*** RECORDS SUPPLIED ***

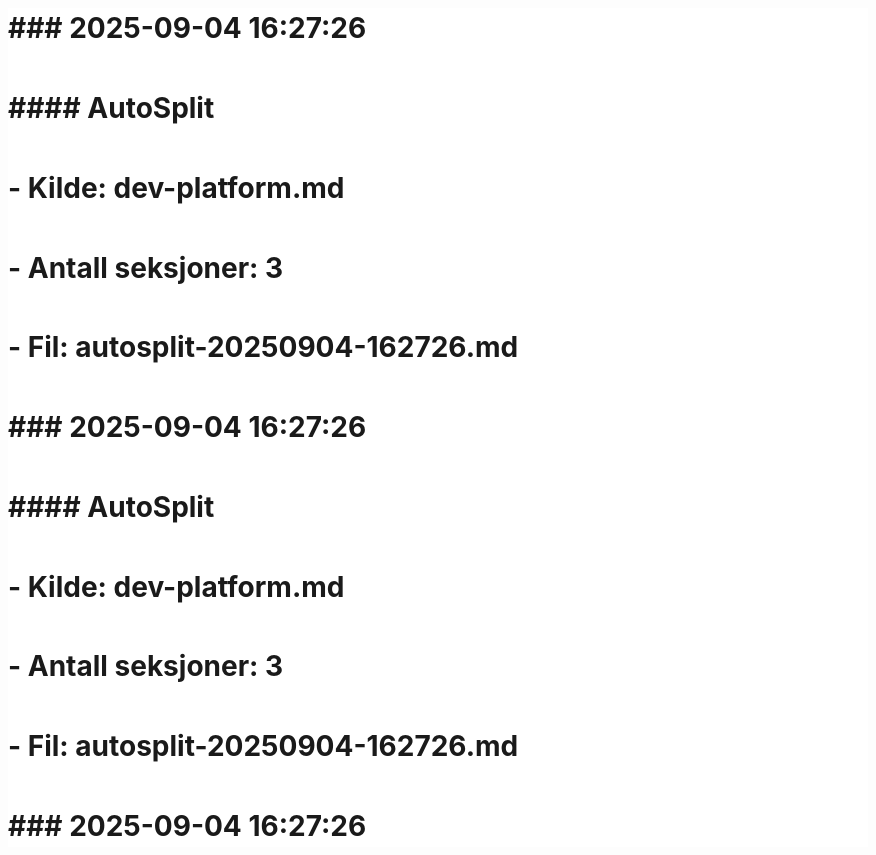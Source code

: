 #

#

#

#

# \### 2025-09-04 16:27:26

# \#### AutoSplit

# \- Kilde: dev-platform.md

# \- Antall seksjoner: 3

# \- Fil: autosplit-20250904-162726.md

#

#

#

#

# \### 2025-09-04 16:27:26

# \#### AutoSplit

# \- Kilde: dev-platform.md

# \- Antall seksjoner: 3

# \- Fil: autosplit-20250904-162726.md

#

#

#

#

# \### 2025-09-04 16:27:26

*** End of RECORDS SUPPLIED ***

The reply must consist of the records, repeated exactly, minus any images.

REPLY
Source code

: #

#

#

#

# \### 2025-09-04 16:27:26

# \#### AutoSplit

# \- Kilde: dev-platform.md

# \- Antall seksjoner: 3

# \- Fil: autosplit-20250904-162726.md

#

#

#

#

# \### 2025-09-04 16:27:26

# \#### AutoSplit

# \- Kilde: dev-platform.md

# \- Antall seksjoner: 3

# \- Fil: autosplit-20250904-162726.md

#

#

#

#

# \### 2025-09-04 16:27:26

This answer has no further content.